Dataset entries
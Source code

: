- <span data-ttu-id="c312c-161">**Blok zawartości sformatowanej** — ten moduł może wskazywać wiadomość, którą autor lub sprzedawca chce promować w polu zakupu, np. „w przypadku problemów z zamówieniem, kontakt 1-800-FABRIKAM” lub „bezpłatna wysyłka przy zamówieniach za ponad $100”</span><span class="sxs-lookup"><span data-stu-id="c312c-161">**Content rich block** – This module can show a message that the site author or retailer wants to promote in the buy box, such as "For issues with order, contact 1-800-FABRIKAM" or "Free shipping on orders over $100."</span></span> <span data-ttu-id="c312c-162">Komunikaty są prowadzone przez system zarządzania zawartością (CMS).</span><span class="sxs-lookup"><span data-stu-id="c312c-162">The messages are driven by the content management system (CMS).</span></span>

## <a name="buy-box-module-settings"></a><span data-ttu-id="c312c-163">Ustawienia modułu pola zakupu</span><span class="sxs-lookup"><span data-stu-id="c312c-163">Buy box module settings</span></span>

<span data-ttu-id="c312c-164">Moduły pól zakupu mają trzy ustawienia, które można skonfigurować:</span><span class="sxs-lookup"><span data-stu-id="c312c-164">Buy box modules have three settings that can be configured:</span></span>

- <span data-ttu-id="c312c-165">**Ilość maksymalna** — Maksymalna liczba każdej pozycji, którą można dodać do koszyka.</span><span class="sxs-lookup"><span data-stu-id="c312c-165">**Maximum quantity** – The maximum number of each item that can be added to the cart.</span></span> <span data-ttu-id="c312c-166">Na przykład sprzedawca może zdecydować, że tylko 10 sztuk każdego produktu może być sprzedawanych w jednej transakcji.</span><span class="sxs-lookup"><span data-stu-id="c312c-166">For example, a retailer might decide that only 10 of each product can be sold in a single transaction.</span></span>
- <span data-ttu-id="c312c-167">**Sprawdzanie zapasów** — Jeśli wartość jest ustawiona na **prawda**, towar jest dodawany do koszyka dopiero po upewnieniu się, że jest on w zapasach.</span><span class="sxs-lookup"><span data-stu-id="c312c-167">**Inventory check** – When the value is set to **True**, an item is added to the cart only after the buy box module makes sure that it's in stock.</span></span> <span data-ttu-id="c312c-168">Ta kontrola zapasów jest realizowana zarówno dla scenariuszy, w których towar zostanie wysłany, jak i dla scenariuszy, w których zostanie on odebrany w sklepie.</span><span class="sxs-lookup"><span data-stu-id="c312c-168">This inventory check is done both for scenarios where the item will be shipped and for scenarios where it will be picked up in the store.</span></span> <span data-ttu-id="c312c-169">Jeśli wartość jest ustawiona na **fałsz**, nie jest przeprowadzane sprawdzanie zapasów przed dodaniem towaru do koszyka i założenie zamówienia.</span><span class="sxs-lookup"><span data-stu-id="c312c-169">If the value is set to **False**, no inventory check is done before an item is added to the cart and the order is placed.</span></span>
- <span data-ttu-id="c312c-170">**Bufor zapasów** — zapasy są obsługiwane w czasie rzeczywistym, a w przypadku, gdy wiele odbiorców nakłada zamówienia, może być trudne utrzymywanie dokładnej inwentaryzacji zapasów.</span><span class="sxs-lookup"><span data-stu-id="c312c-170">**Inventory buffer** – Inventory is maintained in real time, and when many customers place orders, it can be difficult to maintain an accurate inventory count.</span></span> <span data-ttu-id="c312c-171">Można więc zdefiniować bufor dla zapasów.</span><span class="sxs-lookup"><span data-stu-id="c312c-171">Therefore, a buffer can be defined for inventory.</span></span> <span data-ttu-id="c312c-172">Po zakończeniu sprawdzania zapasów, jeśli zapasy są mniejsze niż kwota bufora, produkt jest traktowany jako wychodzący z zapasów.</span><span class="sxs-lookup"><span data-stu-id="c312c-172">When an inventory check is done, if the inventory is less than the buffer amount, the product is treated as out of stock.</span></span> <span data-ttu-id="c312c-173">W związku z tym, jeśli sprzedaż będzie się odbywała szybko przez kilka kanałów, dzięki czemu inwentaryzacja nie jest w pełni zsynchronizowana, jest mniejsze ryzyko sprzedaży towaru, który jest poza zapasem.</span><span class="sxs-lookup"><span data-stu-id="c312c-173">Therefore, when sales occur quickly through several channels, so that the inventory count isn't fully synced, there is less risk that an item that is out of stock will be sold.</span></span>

» WHAT TO WORK ON
All of the records are to be reproduced exactly as they were given.

» OUTPUT OF THE TASK
Source code

:- <span data-ttu-id="c312c-161">**Blok zawartości sformatowanej** — ten moduł może wskazywać wiadomość, którą autor lub sprzedawca chce promować w polu zakupu, np. „w przypadku problemów z zamówieniem, kontakt 1-800-FABRIKAM” lub „bezpłatna wysyłka przy zamówieniach za ponad $100”</span><span class="sxs-lookup"><span data-stu-id="c312c-161">**Content rich block** – This module can show a message that the site author or retailer wants to promote in the buy box, such as "For issues with order, contact 1-800-FABRIKAM" or "Free shipping on orders over $100."</span></span> <span data-ttu-id="c312c-162">Komunikaty są prowadzone przez system zarządzania zawartością (CMS).</span><span class="sxs-lookup"><span data-stu-id="c312c-162">The messages are driven by the content management system (CMS).</span></span>

## <a name="buy-box-module-settings"></a><span data-ttu-id="c312c-163">Ustawienia modułu pola zakupu</span><span class="sxs-lookup"><span data-stu-id="c312c-163">Buy box module settings</span></span>

<span data-ttu-id="c312c-164">Moduły pól zakupu mają trzy ustawienia, które można skonfigurować:</span><span class="sxs-lookup"><span data-stu-id="c312c-164">Buy box modules have three settings that can be configured:</span></span>

- <span data-ttu-id="c312c-165">**Ilość maksymalna** — Maksymalna liczba każdej pozycji, którą można dodać do koszyka.</span><span class="sxs-lookup"><span data-stu-id="c312c-165">**Maximum quantity** – The maximum number of each item that can be added to the cart.</span></span> <span data-ttu-id="c312c-166">Na przykład sprzedawca może zdecydować, że tylko 10 sztuk każdego produktu może być sprzedawanych w jednej transakcji.</span><span class="sxs-lookup"><span data-stu-id="c312c-166">For example, a retailer might decide that only 10 of each product can be sold in a single transaction.</span></span>
- <span data-ttu-id="c312c-167">**Sprawdzanie zapasów** — Jeśli wartość jest ustawiona na **prawda**, towar jest dodawany do koszyka dopiero po upewnieniu się, że jest on w zapasach.</span><span class="sxs-lookup"><span data-stu-id="c312c-167">**Inventory check** – When the value is set to **True**, an item is added to the cart only after the buy box module makes sure that it's in stock.</span></span> <span data-ttu-id="c312c-168">Ta kontrola zapasów jest realizowana zarówno dla scenariuszy, w których towar zostanie wysłany, jak i dla scenariuszy, w których zostanie on odebrany w sklepie.</span><span class="sxs-lookup"><span data-stu-id="c312c-168">This inventory check is done both for scenarios where the item will be shipped and for scenarios where it will be picked up in the store.</span></span> <span data-ttu-id="c312c-169">Jeśli wartość jest ustawiona na **fałsz**, nie jest przeprowadzane sprawdzanie zapasów przed dodaniem towaru do koszyka i założenie zamówienia.</span><span class="sxs-lookup"><span data-stu-id="c312c-169">If the value is set to **False**, no inventory check is done before an item is added to the cart and the order is placed.</span></span>
- <span data-ttu-id="c312c-170">**Bufor zapasów** — zapasy są obsługiwane w czasie rzeczywistym, a w przypadku, gdy wiele odbiorców nakłada zamówienia, może być trudne utrzymywanie dokładnej inwentaryzacji zapasów.</span><span class="sxs-lookup"><span data-stu-id="c312c-170">**Inventory buffer** – Inventory is maintained in real time, and when many customers place orders, it can be difficult to maintain an accurate inventory count.</span></span> <span data-ttu-id="c312c-171">Można więc zdefiniować bufor dla zapasów.</span><span class="sxs-lookup"><span data-stu-id="c312c-171">Therefore, a buffer can be defined for inventory.</span></span> <span data-ttu-id="c312c-172">Po zakończeniu sprawdzania zapasów, jeśli zapasy są mniejsze niż kwota bufora, produkt jest traktowany jako wychodzący z zapasów.</span><span class="sxs-lookup"><span data-stu-id="c312c-172">When an inventory check is done, if the inventory is less than the buffer amount, the product is treated as out of stock.</span></span> <span data-ttu-id="c312c-173">W związku z tym, jeśli sprzedaż będzie się odbywała szybko przez kilka kanałów, dzięki czemu inwentaryzacja nie jest w pełni zsynchronizowana, jest mniejsze ryzyko sprzedaży towaru, który jest poza zapasem.</span><span class="sxs-lookup"><span data-stu-id="c312c-173">Therefore, when sales occur quickly through several channels, so that the inventory count isn't fully synced, there is less risk that an item that is out of stock will be sold.</span></span>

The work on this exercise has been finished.